Auteur Jean de La Fontaine
Pays Drapeau de la France France
Genre Fable
Éditeur Claude Barbin
Lieu de parution Paris
Date de parution 1678
Chronologie

Démocrite et les Abdéritains est la vingt-sixième fable du livre VIII de Jean de La Fontaine situé dans le second recueil des Fables de La Fontaine, édité pour la première fois en 1678.

Texte de la fable[modifier | modifier le code]

Démocrite et les Abdéritains - Ajulejos - Monastère de Saint-Vincent de Fora (Lisbonne).

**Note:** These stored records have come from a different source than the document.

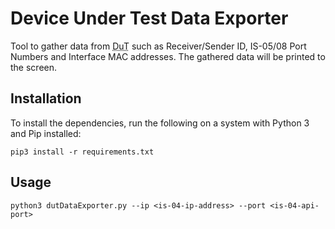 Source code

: # Device Under Test Data Exporter

Tool to gather data from <abbr title="Device under Test">DuT</abbr> such as Receiver/Sender ID, IS-05/08 Port Numbers and Interface MAC addresses. The gathered data will be printed to the screen.

## Installation
To install the dependencies, run the following on a system with Python 3 and Pip installed:

```
pip3 install -r requirements.txt
```

## Usage

```
python3 dutDataExporter.py --ip <is-04-ip-address> --port <is-04-api-port>
```

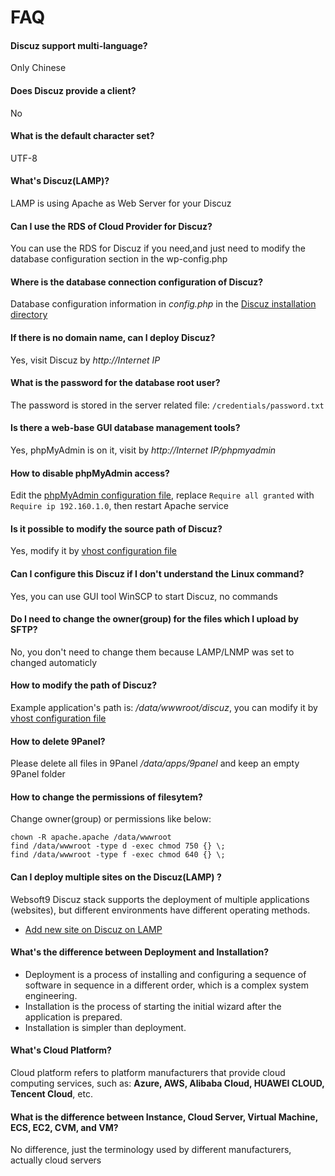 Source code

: # FAQ

#### Discuz support multi-language?

Only Chinese

#### Does Discuz provide a client?

No

#### What is the default character set?

UTF-8

#### What's Discuz(LAMP)?

LAMP is using Apache as Web Server for your Discuz  

#### Can I use the RDS of Cloud Provider for Discuz?

You can use the RDS for Discuz if you need,and just need to modify the database configuration section in the wp-config.php

#### Where is the database connection configuration of Discuz?

Database configuration information in *config.php* in the [Discuz installation directory](/stack-components.md#discuz)

#### If there is no domain name, can I deploy Discuz?

Yes, visit Discuz by *http://Internet IP*

#### What is the password for the database root user?

The password is stored in the server related file: `/credentials/password.txt`

#### Is there a web-base GUI database management tools?

Yes, phpMyAdmin is on it, visit by *http://Internet IP/phpmyadmin*

#### How to disable phpMyAdmin access?

Edit the  [phpMyAdmin configuration file](/stack-components.md#phpmyadmin), replace `Require all granted` with `Require ip 192.160.1.0`, then restart Apache service

#### Is it possible to modify the source path of Discuz?

Yes, modify it by [vhost configuration file](/stack-components.md#apache)

#### Can I configure this Discuz if I don't understand the Linux command?

Yes, you can use GUI tool WinSCP to start Discuz, no commands

#### Do I need to change the owner(group) for the files which I upload by SFTP?

No, you don't need to change them because LAMP/LNMP was set to changed automaticly

#### How to modify the path of Discuz?

Example application's path is: */data/wwwroot/discuz*, you can modify it by [vhost configuration file](/stack-components.md#apache)

#### How to delete 9Panel?

Please delete all files in 9Panel */data/apps/9panel* and keep an empty 9Panel folder

#### How to change the permissions of filesytem?

Change owner(group) or permissions like below:

```shell
chown -R apache.apache /data/wwwroot
find /data/wwwroot -type d -exec chmod 750 {} \;
find /data/wwwroot -type f -exec chmod 640 {} \;
```

#### Can I deploy multiple sites on the Discuz(LAMP) ?

Websoft9 Discuz stack supports the deployment of multiple applications (websites), but different environments have different operating methods.

* [Add new site on Discuz on LAMP](https://support.websoft9.com/docs/lamp/solution-deployment.html#deploy-second-application)


#### What's the difference between Deployment and Installation?

- Deployment is a process of installing and configuring a sequence of software in sequence in a different order, which is a complex system engineering.  
- Installation is the process of starting the initial wizard after the application is prepared.  
- Installation is simpler than deployment. 

#### What's Cloud Platform?

Cloud platform refers to platform manufacturers that provide cloud computing services, such as: **Azure, AWS, Alibaba Cloud, HUAWEI CLOUD, Tencent Cloud**, etc.

#### What is the difference between Instance, Cloud Server, Virtual Machine, ECS, EC2, CVM, and VM?

No difference, just the terminology used by different manufacturers, actually cloud servers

Que j’ai toujours haï les pensers du vulgaire[N 1] !
Qu’il me semble profane, injuste, et téméraire ;
Mettant de faux milieux entre la chose et lui,
Et mesurant par soi ce qu’il voit en autrui !
Le maître d’Épicure[N 2] en fit l’apprentissage.
Son pays le crut fou : Petits esprits ! mais quo ?
Aucun n’est prophète chez soi.
Ces gens étaient les fous, Démocrite le sage.
L’erreur alla si loin, qu’Abdère[N 3] députa
Vers Hippocrate, et l’invita,
Par lettres et par ambassade,
À venir rétablir la raison du malade.
Notre concitoyen, disaient-ils en pleurant,
Perd l’esprit : la lecture a gâté Démocrite.
Nous l’estimerions plus s’il était ignorant.
Aucun nombre, dit-il, les mondes ne limite :
Peut-être même ils sont remplis
De Démocrites infinis.
Non content de ce songe il y joint les atomes[N 4],
Enfants d’un cerveau creux, invisibles fantômes ;
Et mesurant les Cieux sans bouger d’ici bas
Il connaît l’Univers et ne se connaît pas.
Un temps fut qu’il savait accorder les débats ;
Maintenant il parle à lui-même.
Venez divin mortel ; sa folie est extrême.
Hippocrate n’eut pas trop de foi pour ces gens :
Cependant il partit : Et voyez, je vous prie,
Quelles rencontres dans la vie
Le sort cause ; Hippocrate arriva dans le temps
Que celui qu’on disait n’avoir raison ni sens
Cherchait dans l’homme et dans la bête
Quel siège a la raison, soit le cœur, soit la tête.
Sous un ombrage épais, assis prés d’un ruisseau,
Les labyrinthes[N 5] d’un cerveau
L’occupaient. Il avait à ses pieds maint volume,
Et ne vit presque pas son ami s’avancer,
Attaché[N 6] selon sa coutume.
Leur compliment fut court, ainsi qu’on peut penser.
Le sage est ménager du temps et des paroles.
Ayant donc mis à part les entretiens frivoles,
Et beaucoup raisonné sur l’homme et sur l’esprit,
Ils tombèrent sur la morale.
Il n’est pas besoin que j’étale
Tout ce que l’un et l’autre dit.
Le récit précédent suffit
Pour montrer que le peuple est juge récusable.
En quel sens est donc véritable
Ce que j’ai lu dans certain lieu,
Que sa voix est la voix de Dieu[N 7]  ?

— Jean de La Fontaine, Fables de La Fontaine, Démocrite et les Abdéritains, texte établi par Jean-Pierre Collinet, Fables, contes et nouvelles, Gallimard, « Bibliothèque de la Pléiade », 1991, p. 338

Notes[modifier | modifier le code]

  1. La Fontaine imite Horace (Odes, livre III, 1, vers 2) mais en le tempérant : c'est moins le vulgaire qu'il hait, que ses préjugés
  2. Démocrite, dont Épicure, un siècle après lui, développa la doctrine
  3. Petite ville de Thrace, patrie de Démocrite
  4. Les épicuriens expliquent la formation du monde par les rencontres de particules matérielles infiniment petites et indivisibles nommées atomes
  5. circonvolutions
  6. absorbé, tout entier à son occupation
  7. reprise du dit-on populaire "Vox populi, vox dei"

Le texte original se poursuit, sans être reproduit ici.